Initially hailed for its non-decaying, cheap to manufacture, lightweight properties, we are now heavily reliant on plastic. It’s everywhere. Including our oceans.
For those of you who are still watching X-Factor on a Sunday (really people, come on), please turn over. Unfortunately, Sir David Attenborough can’t make a documentary about our Blue Planet (II) without sounding a stark warning of the detrimental effects our increasing use of plastic is having on marine life and the wider ecosystem. An adult albatross trying to feed her chicks with a belly full of plastic is unfortunately an increasingly common occurrence.
By 2050 there will be more plastic in the sea than fish (by weight). Yes, you did read that right; 8 million tonnes of plastic a year are dumped in the sea and by the way, plastics production is expected to double again over the next 20 years.*
Surely, a situation so awful deserves immediate collective action? You would hope so. 95% of material value in plastic packaging is lost in the economy shortly after first use.* It’s not unreasonable to expect businesses to start thinking about their waste streams.
This is why we focus on the practices of a company throughout our analysis for our sustainable fund.

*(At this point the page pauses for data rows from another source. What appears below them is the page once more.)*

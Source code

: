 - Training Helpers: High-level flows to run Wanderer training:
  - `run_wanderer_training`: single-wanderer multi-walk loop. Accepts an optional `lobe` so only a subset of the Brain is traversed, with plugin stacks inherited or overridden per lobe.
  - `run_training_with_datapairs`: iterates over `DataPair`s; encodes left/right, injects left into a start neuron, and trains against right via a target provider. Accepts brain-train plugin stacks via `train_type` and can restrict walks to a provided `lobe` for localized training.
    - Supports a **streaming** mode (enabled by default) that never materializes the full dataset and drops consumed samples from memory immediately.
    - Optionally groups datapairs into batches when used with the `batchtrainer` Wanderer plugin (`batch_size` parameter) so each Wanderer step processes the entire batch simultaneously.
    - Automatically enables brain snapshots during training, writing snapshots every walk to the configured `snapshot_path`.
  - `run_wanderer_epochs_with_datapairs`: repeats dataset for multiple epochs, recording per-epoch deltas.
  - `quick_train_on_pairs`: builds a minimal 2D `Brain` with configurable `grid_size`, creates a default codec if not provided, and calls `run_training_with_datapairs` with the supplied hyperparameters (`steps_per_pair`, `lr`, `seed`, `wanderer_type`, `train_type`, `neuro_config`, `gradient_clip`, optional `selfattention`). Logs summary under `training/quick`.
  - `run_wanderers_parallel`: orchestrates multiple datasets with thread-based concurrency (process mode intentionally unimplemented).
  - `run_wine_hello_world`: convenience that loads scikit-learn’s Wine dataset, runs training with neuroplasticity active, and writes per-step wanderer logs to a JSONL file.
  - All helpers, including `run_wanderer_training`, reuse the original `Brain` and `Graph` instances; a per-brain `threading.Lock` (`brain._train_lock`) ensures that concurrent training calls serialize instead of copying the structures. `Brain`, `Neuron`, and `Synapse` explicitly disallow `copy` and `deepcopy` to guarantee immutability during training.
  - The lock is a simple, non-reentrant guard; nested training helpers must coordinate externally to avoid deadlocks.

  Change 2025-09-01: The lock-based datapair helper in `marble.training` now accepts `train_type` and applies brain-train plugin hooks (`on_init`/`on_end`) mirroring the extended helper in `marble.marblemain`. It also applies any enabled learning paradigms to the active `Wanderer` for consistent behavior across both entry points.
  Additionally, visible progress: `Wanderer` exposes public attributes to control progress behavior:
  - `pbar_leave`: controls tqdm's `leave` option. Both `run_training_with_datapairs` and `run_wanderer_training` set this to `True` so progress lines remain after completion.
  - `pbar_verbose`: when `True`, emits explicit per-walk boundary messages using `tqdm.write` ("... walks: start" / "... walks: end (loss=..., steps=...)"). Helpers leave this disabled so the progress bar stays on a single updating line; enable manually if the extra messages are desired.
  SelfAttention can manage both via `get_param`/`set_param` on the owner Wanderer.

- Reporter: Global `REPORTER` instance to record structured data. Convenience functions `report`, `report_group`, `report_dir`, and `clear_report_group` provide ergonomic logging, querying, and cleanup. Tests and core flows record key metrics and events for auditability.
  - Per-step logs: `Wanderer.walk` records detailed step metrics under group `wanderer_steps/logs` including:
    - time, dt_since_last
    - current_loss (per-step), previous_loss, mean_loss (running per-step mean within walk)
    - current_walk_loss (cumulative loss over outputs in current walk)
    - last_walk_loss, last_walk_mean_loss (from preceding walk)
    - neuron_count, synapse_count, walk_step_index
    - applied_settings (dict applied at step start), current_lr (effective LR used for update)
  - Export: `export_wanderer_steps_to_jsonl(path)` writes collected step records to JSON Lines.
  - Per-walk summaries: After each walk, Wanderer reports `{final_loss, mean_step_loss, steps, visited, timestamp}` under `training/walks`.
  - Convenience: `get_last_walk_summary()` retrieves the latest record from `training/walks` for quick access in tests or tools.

Waste management and recycling is one part of the process – a number of companies are already achieving zero waste to landfill (we own a number of Japanese examples).
Companies are thinking about how they can maximise efficiency and minimise waste, using science and investing in R&D to attempt to find innovative ways to reduce the environmental impacts of their products.
A couple of examples…The plastics in our waters are not always visible; toxic fibres from our clothing come away when we wash them, and 40% of them end up in our rivers and oceans. Inditexis using a more sustainable alternative – a biodegradable fibre made through transforming cotton waste into high-quality sustainable fibres, making 6.3 million garments from the material in 2016 alone.
Mohawk wouldn’t come through a screen if you were to focus on exposure to waste management, yet they are one of the largest recyclers of PET bottles in the US. Recycling over 5.5 billion bottles every year to make their EverStrand carpet, that’s around 14 bottles a second being turned in to a premium product. And Mohawk’s activities are even more admirable in the context of the woeful levels of recycling generally achieved in the US. Finally, EverStrand is actually better than other polyester carpets because the FDA expects such high standards of plastic bottles in the US (Bonus!)